-- Exercise description --
When a record contains an image, skip the image and retype the rest of that record exactly.
Excerpted data: Begin
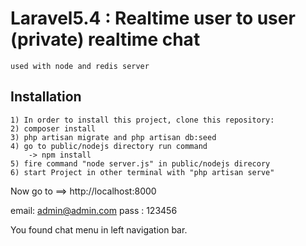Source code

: # Laravel5.4 : Realtime user to user (private) realtime chat
	used with node and redis server

## Installation	
	1) In order to install this project, clone this repository:
    2) composer install
    3) php artisan migrate and php artisan db:seed
	4) go to public/nodejs directory run command
		-> npm install
	5) fire command "node server.js" in public/nodejs direcory
	6) start Project in other terminal with "php artisan serve"


Now go to ==> http://localhost:8000

email: admin@admin.com
pass : 123456

You found chat menu in left navigation bar.

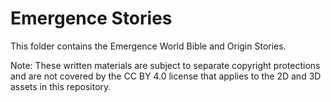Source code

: # Emergence Stories

This folder contains the Emergence World Bible and Origin Stories.

Note: These written materials are subject to separate copyright protections and are not covered by the CC BY 4.0 license that applies to the 2D and 3D assets in this repository.
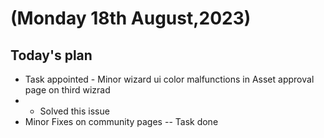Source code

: # (Monday 18th August,2023)
## Today's plan
- Task appointed - Minor wizard ui color malfunctions in Asset approval page on third wizrad
-  - Solved this issue 
- Minor Fixes on community pages   -- Task done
Excerpted data: End
-- Response area --
Source code

: # Laravel5.4 : Realtime user to user (private) realtime chat
	used with node and redis server

## Installation	
	1) In order to install this project, clone this repository:
    2) composer install
    3) php artisan migrate and php artisan db:seed
	4) go to public/nodejs directory run command
		-> npm install
	5) fire command "node server.js" in public/nodejs direcory
	6) start Project in other terminal with "php artisan serve"


Now go to ==> http://localhost:8000

email: admin@admin.com
pass : 123456

You found chat menu in left navigation bar.

Source code

: # Emergence Stories

This folder contains the Emergence World Bible and Origin Stories.

Note: These written materials are subject to separate copyright protections and are not covered by the CC BY 4.0 license that applies to the 2D and 3D assets in this repository.
Source code

: # (Monday 18th August,2023)
## Today's plan
- Task appointed - Minor wizard ui color malfunctions in Asset approval page on third wizrad
-  - Solved this issue 
- Minor Fixes on community pages   -- Task done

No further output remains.